The problem
Lines below that hold the word "outputs" must be copied in full.
BEGIN Extracted records
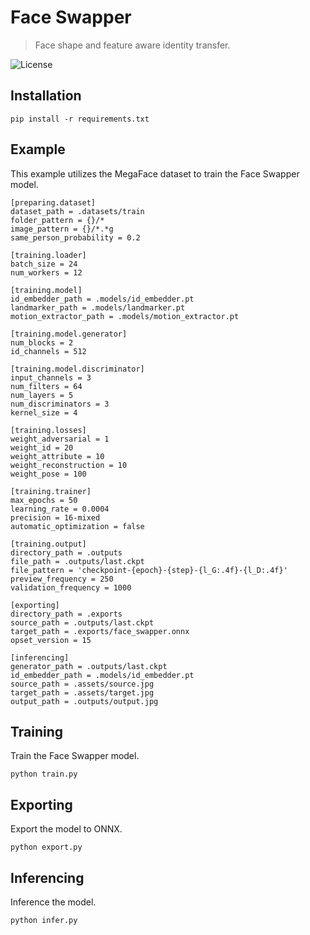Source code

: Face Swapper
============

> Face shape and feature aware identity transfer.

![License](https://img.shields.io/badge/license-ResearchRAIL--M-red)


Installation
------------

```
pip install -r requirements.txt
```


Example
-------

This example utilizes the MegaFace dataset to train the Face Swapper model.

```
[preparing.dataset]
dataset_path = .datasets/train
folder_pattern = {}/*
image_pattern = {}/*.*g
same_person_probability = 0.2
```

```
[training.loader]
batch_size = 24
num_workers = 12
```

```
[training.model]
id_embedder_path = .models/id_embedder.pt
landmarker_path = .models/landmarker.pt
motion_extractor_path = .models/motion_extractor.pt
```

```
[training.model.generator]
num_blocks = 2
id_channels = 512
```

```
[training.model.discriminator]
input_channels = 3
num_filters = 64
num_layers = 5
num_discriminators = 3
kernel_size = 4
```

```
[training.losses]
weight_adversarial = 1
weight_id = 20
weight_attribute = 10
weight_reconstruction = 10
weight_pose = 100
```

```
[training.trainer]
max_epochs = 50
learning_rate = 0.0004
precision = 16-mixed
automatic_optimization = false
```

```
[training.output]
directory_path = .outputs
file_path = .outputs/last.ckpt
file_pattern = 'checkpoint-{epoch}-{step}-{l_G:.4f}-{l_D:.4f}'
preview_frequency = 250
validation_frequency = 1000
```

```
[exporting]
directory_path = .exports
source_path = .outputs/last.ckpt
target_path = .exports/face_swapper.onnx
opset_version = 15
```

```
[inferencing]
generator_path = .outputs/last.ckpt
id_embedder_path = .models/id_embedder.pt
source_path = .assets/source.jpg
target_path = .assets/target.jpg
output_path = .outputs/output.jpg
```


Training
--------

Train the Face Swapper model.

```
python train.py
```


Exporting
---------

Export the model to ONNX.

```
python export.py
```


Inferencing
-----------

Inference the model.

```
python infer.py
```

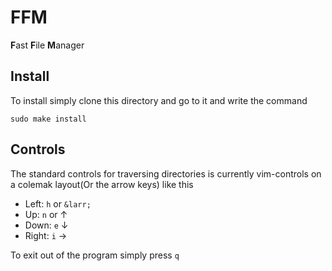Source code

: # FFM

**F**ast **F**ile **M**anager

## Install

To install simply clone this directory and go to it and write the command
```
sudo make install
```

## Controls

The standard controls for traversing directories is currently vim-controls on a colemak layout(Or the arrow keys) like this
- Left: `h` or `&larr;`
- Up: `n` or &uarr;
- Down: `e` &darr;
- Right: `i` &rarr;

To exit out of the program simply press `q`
END Extracted records
Solution to this exercise
directory_path = .outputs
file_path = .outputs/last.ckpt
source_path = .outputs/last.ckpt
generator_path = .outputs/last.ckpt
output_path = .outputs/output.jpg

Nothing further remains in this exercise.